I camp where I want to including on the desert alone. I have wireless motion detectors and wireless night vision camers that set up in less than five minutes. The chances are one in a million that I would ever need it, but with it I sleep like a baby.


----------



## Bore.224

Hey wait a second why do I feel well defended with my worst defensive sidarm? A ruger single six in 22 mag?

Blacksmith auto pistols are over rated , I have a glock 20 and a beretta 92fs but I think I would feel secure with your 44 mag superblackhawk! In my opinion any advantage an auto pistol gives you is mostly fantasy . It is really more you than the gun! Dont belive me? What do you call 6 guys armed with wonder 9's vs one Bob Mundon with a rusty .45lc single action?
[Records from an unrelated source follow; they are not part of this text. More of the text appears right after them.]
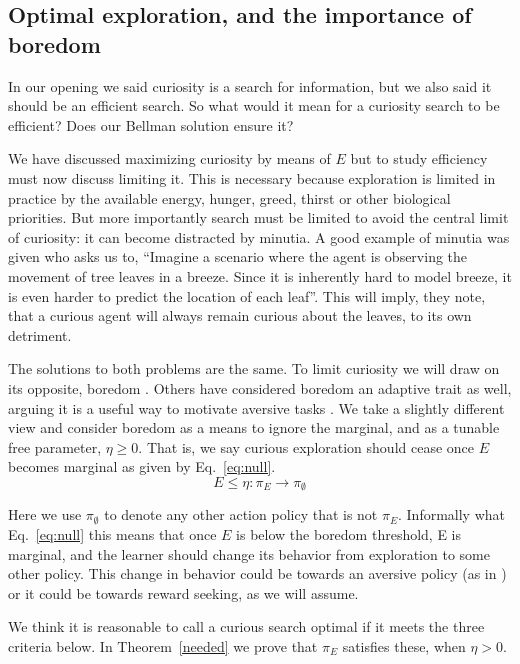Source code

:\subsection{Optimal exploration, and the importance of boredom}
In our opening we said curiosity is a search for information, but we also said it should be an efficient search. So what would it mean for a curiosity search  to be efficient? Does our Bellman solution ensure it?

We have discussed maximizing curiosity by means of $E$ but to study efficiency must now discuss limiting it. This is necessary because exploration is limited in practice by the available energy, hunger, greed, thirst or other biological priorities. But more importantly search must be limited to avoid the central limit of curiosity: it can become distracted by minutia. A good example of minutia was given \cite{Pathak2017} who asks us to, ``Imagine a scenario where the agent is observing the movement of tree leaves in a breeze. Since it is inherently hard to model breeze, it is even harder to predict the location of each leaf''. This will imply, they note, that a curious agent will always remain curious about the leaves, to its own detriment. 

The solutions to both problems are the same. To limit curiosity we will draw on its opposite, boredom \cite{Schmidhuber1991}. Others have considered boredom an adaptive trait as well, arguing it is a useful way to motivate aversive tasks \cite{Bench2013}. We take a slightly different view and consider boredom as a means to ignore the marginal, and as a tunable free parameter, $\eta \ge 0$. That is, we say curious exploration should cease once $E$ becomes marginal as given by Eq.~\ref{eq:null}. 
\begin{equation}
	\label{eq:null}
	E \le \eta : \pi_E \rightarrow \pi_{\emptyset}
\end{equation}

Here we use $\pi_{\emptyset}$ to denote any other action policy that is not $\pi_E$. Informally what Eq.~\ref{eq:null} this means that once $E$ is below the boredom threshold, E is marginal, and the learner should change its behavior from exploration to some other policy. This change in behavior could be towards an aversive policy (as in \cite{Bench2013}) or it could be towards reward seeking, as we will assume.

We think it is reasonable to call a curious search optimal if it meets the three criteria below. In Theorem~\ref{needed} we prove that $\pi_E$ satisfies these, when $\eta > 0$.


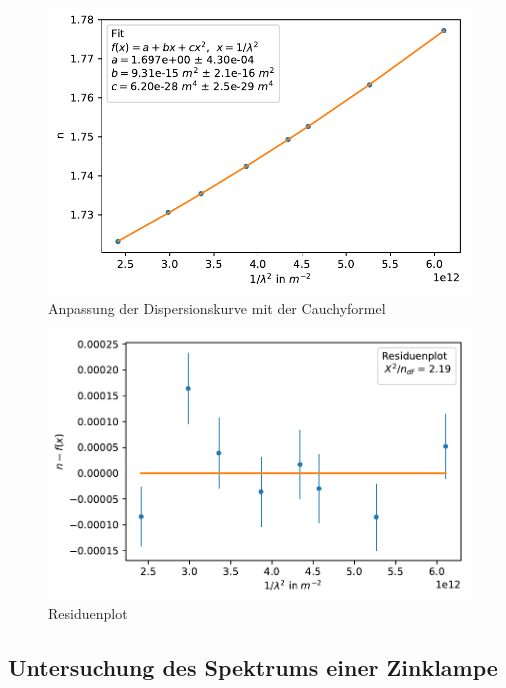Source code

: \documentclass[12pt,a4paper]{article}
\begin{document}
{\begin{figure}
	\centering
	\includegraphics[scale=1]{Python/CdHg_LinReg.pdf}
	\caption{Anpassung der Dispersionskurve mit der Cauchyformel}
	\label{CdHg_LinReg}
\end{figure}

\begin{figure}
	\centering
	\includegraphics[scale=1]{Python/CdHg_Residuen.pdf}
	\caption{Residuenplot}
	\label{CdHg_Residuenplot}
\end{figure}

\subsection{Untersuchung des Spektrums einer Zinklampe}

}
\end{document}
Yep thats right 6 dead guys!!!


----------



## Chevyman

Bore.224 said:


> Hey wait a second why do I feel well defended with my worst defensive sidarm? A ruger single six in 22 mag?
> 
> Blacksmith auto pistols are over rated , I have a glock 20 and a beretta 92fs but I think I would feel secure with your 44 mag superblackhawk! In my opinion any advantage an auto pistol gives you is mostly fantasy . It is really more you than the gun! Dont belive me? What do you call 6 guys armed with wonder 9's vs one Bob Mundon with a rusty .45lc single action?
> 
> Yep thats right 6 dead guys!!!


Beautiful quote man and i couldn't agree more. Revolvers will never die but the people that don't use them may. :beer: I'd like to see one of those semi worshiping criminals try and get me from 150 yards while i pick them off one by one :lol: But in all seriousness the revolver is a staple that will never go away. I carry my 454 Ruger SRH in 7.5" with me way off the beaten path on long hikes in rough terrain and have never had an issue with carry ability. I agree whole heartedly that it is about the shooter not the gun. I am sure there are competition shotters that will argur but how many times are you in a competition situation with moving targets or ones that shoot back, i bet they are not quite as good then. I get that 10 rounds are better than six as far as having them but seriously, even though i am sure it has happened, how many times has some one had to unload their clip in defense and if they did then they weren't that good and at that point what good were those ten rounds. It only takes one so be good with what you have and then it comes down to preference. Don't get me wrong most all my friends have semis' and they are awesome guns, of this there is no doubt. I guess i am just old school and always will be. All hail the revolver. Plus i don't have to own 3 guns to do what i want. I can go from Hunting, Preditor defense, to personal defense simply by switching bullets and i am not aware of any semis" that give you that versitility.


----------



## Plainsman

Chevyman, I agree with you about 95%. If the threat is multiple people under 25 yards give me the semi-auto. If the threat is animals, or people beyond 25 yards give me accuracy and dependability and that means my Smith 629.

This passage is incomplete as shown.